# [Your instructions]
Write the data out again in full, with no departure from the original.

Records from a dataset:
%%

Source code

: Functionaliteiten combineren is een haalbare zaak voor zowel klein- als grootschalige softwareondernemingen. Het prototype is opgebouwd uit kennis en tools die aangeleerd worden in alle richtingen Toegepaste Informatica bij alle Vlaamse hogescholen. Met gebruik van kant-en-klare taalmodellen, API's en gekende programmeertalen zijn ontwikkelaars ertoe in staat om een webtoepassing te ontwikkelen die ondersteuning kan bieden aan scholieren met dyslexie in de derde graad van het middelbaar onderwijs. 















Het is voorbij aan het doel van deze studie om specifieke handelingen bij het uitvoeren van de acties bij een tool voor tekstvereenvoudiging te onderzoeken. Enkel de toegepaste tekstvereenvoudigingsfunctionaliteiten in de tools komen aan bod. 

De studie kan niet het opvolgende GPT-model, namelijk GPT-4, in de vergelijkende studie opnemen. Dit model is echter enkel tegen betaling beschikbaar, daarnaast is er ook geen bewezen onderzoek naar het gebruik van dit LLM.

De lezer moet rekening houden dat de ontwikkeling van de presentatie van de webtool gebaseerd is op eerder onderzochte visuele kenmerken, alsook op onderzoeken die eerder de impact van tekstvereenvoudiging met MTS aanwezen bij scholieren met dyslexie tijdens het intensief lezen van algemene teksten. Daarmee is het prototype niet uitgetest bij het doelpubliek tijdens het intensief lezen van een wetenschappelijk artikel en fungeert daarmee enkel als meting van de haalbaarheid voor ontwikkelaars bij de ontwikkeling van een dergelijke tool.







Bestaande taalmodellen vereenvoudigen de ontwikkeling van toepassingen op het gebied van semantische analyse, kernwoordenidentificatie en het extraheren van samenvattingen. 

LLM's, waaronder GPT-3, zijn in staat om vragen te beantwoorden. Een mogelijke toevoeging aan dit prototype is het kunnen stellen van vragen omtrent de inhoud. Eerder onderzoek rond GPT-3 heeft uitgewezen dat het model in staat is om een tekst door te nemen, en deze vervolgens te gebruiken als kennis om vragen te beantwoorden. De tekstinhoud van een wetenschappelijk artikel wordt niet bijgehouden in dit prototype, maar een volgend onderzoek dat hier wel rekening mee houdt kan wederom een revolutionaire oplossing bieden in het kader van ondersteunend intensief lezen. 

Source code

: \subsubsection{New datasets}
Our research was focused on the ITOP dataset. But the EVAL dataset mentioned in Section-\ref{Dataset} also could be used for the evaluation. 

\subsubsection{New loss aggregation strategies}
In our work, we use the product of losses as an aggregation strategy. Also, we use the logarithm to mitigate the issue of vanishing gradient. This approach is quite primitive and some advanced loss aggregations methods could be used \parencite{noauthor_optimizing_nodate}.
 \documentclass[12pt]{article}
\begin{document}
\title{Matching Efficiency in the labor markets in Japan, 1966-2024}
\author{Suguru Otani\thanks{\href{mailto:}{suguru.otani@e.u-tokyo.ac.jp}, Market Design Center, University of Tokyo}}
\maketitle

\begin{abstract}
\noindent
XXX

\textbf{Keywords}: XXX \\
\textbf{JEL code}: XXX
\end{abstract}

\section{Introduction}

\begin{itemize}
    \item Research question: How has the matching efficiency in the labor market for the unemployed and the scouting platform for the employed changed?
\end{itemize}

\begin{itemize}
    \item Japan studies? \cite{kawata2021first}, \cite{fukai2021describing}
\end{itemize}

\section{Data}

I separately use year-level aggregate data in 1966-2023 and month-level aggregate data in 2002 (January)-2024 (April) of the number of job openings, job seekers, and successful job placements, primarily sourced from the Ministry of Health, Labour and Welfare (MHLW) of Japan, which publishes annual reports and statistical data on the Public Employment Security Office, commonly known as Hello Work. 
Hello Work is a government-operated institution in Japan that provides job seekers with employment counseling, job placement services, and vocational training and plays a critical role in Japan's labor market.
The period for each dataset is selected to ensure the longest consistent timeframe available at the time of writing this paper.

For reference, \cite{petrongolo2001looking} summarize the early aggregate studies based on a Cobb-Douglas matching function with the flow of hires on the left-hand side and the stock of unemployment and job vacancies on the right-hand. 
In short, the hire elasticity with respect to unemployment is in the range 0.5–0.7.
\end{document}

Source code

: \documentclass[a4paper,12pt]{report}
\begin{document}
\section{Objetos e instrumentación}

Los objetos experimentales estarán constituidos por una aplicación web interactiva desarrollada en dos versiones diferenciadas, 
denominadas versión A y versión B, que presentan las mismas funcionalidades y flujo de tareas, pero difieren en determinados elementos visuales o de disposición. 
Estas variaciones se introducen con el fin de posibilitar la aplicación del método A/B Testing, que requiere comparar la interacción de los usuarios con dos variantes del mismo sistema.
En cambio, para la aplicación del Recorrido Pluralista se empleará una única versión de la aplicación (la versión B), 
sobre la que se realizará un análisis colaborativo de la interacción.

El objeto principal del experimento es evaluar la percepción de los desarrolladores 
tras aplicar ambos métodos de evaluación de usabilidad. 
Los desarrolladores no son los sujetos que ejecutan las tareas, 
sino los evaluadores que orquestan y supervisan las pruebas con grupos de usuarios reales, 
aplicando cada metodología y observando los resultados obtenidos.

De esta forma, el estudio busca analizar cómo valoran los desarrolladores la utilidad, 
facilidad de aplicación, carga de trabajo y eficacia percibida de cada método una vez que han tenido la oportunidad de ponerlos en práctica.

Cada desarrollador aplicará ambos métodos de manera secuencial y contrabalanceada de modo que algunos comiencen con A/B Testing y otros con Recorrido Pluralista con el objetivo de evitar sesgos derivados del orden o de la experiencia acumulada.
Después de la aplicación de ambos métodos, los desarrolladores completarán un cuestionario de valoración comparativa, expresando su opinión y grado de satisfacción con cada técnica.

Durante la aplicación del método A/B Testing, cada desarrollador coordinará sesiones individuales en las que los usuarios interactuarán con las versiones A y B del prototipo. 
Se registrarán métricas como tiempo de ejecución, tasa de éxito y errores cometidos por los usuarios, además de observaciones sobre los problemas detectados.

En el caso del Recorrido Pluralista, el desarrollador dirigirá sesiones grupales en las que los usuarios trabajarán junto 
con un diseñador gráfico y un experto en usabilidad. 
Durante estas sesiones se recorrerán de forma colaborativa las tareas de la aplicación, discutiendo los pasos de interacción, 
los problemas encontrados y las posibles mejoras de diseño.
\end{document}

%%

# [Answer to the exercise]
Source code

: Functionaliteiten combineren is een haalbare zaak voor zowel klein- als grootschalige softwareondernemingen. Het prototype is opgebouwd uit kennis en tools die aangeleerd worden in alle richtingen Toegepaste Informatica bij alle Vlaamse hogescholen. Met gebruik van kant-en-klare taalmodellen, API's en gekende programmeertalen zijn ontwikkelaars ertoe in staat om een webtoepassing te ontwikkelen die ondersteuning kan bieden aan scholieren met dyslexie in de derde graad van het middelbaar onderwijs. 















Het is voorbij aan het doel van deze studie om specifieke handelingen bij het uitvoeren van de acties bij een tool voor tekstvereenvoudiging te onderzoeken. Enkel de toegepaste tekstvereenvoudigingsfunctionaliteiten in de tools komen aan bod. 

De studie kan niet het opvolgende GPT-model, namelijk GPT-4, in de vergelijkende studie opnemen. Dit model is echter enkel tegen betaling beschikbaar, daarnaast is er ook geen bewezen onderzoek naar het gebruik van dit LLM.

De lezer moet rekening houden dat de ontwikkeling van de presentatie van de webtool gebaseerd is op eerder onderzochte visuele kenmerken, alsook op onderzoeken die eerder de impact van tekstvereenvoudiging met MTS aanwezen bij scholieren met dyslexie tijdens het intensief lezen van algemene teksten. Daarmee is het prototype niet uitgetest bij het doelpubliek tijdens het intensief lezen van een wetenschappelijk artikel en fungeert daarmee enkel als meting van de haalbaarheid voor ontwikkelaars bij de ontwikkeling van een dergelijke tool.







Bestaande taalmodellen vereenvoudigen de ontwikkeling van toepassingen op het gebied van semantische analyse, kernwoordenidentificatie en het extraheren van samenvattingen. 

LLM's, waaronder GPT-3, zijn in staat om vragen te beantwoorden. Een mogelijke toevoeging aan dit prototype is het kunnen stellen van vragen omtrent de inhoud. Eerder onderzoek rond GPT-3 heeft uitgewezen dat het model in staat is om een tekst door te nemen, en deze vervolgens te gebruiken als kennis om vragen te beantwoorden. De tekstinhoud van een wetenschappelijk artikel wordt niet bijgehouden in dit prototype, maar een volgend onderzoek dat hier wel rekening mee houdt kan wederom een revolutionaire oplossing bieden in het kader van ondersteunend intensief lezen. 

Source code

: \subsubsection{New datasets}
Our research was focused on the ITOP dataset. But the EVAL dataset mentioned in Section-\ref{Dataset} also could be used for the evaluation. 

\subsubsection{New loss aggregation strategies}
In our work, we use the product of losses as an aggregation strategy. Also, we use the logarithm to mitigate the issue of vanishing gradient. This approach is quite primitive and some advanced loss aggregations methods could be used \parencite{noauthor_optimizing_nodate}.
 \documentclass[12pt]{article}
\begin{document}
\title{Matching Efficiency in the labor markets in Japan, 1966-2024}
\author{Suguru Otani\thanks{\href{mailto:}{suguru.otani@e.u-tokyo.ac.jp}, Market Design Center, University of Tokyo}}
\maketitle

\begin{abstract}
\noindent
XXX

\textbf{Keywords}: XXX \\
\textbf{JEL code}: XXX
\end{abstract}

\section{Introduction}

\begin{itemize}
    \item Research question: How has the matching efficiency in the labor market for the unemployed and the scouting platform for the employed changed?
\end{itemize}

\begin{itemize}
    \item Japan studies? \cite{kawata2021first}, \cite{fukai2021describing}
\end{itemize}

\section{Data}

I separately use year-level aggregate data in 1966-2023 and month-level aggregate data in 2002 (January)-2024 (April) of the number of job openings, job seekers, and successful job placements, primarily sourced from the Ministry of Health, Labour and Welfare (MHLW) of Japan, which publishes annual reports and statistical data on the Public Employment Security Office, commonly known as Hello Work. 
Hello Work is a government-operated institution in Japan that provides job seekers with employment counseling, job placement services, and vocational training and plays a critical role in Japan's labor market.
The period for each dataset is selected to ensure the longest consistent timeframe available at the time of writing this paper.

For reference, \cite{petrongolo2001looking} summarize the early aggregate studies based on a Cobb-Douglas matching function with the flow of hires on the left-hand side and the stock of unemployment and job vacancies on the right-hand. 
In short, the hire elasticity with respect to unemployment is in the range 0.5–0.7.
\end{document}

Source code

: \documentclass[a4paper,12pt]{report}
\begin{document}
\section{Objetos e instrumentación}

Los objetos experimentales estarán constituidos por una aplicación web interactiva desarrollada en dos versiones diferenciadas, 
denominadas versión A y versión B, que presentan las mismas funcionalidades y flujo de tareas, pero difieren en determinados elementos visuales o de disposición. 
Estas variaciones se introducen con el fin de posibilitar la aplicación del método A/B Testing, que requiere comparar la interacción de los usuarios con dos variantes del mismo sistema.
En cambio, para la aplicación del Recorrido Pluralista se empleará una única versión de la aplicación (la versión B), 
sobre la que se realizará un análisis colaborativo de la interacción.

El objeto principal del experimento es evaluar la percepción de los desarrolladores 
tras aplicar ambos métodos de evaluación de usabilidad. 
Los desarrolladores no son los sujetos que ejecutan las tareas, 
sino los evaluadores que orquestan y supervisan las pruebas con grupos de usuarios reales, 
aplicando cada metodología y observando los resultados obtenidos.

De esta forma, el estudio busca analizar cómo valoran los desarrolladores la utilidad, 
facilidad de aplicación, carga de trabajo y eficacia percibida de cada método una vez que han tenido la oportunidad de ponerlos en práctica.

Cada desarrollador aplicará ambos métodos de manera secuencial y contrabalanceada de modo que algunos comiencen con A/B Testing y otros con Recorrido Pluralista con el objetivo de evitar sesgos derivados del orden o de la experiencia acumulada.
Después de la aplicación de ambos métodos, los desarrolladores completarán un cuestionario de valoración comparativa, expresando su opinión y grado de satisfacción con cada técnica.

Durante la aplicación del método A/B Testing, cada desarrollador coordinará sesiones individuales en las que los usuarios interactuarán con las versiones A y B del prototipo. 
Se registrarán métricas como tiempo de ejecución, tasa de éxito y errores cometidos por los usuarios, además de observaciones sobre los problemas detectados.

En el caso del Recorrido Pluralista, el desarrollador dirigirá sesiones grupales en las que los usuarios trabajarán junto 
con un diseñador gráfico y un experto en usabilidad. 
Durante estas sesiones se recorrerán de forma colaborativa las tareas de la aplicación, discutiendo los pasos de interacción, 
los problemas encontrados y las posibles mejoras de diseño.
\end{document}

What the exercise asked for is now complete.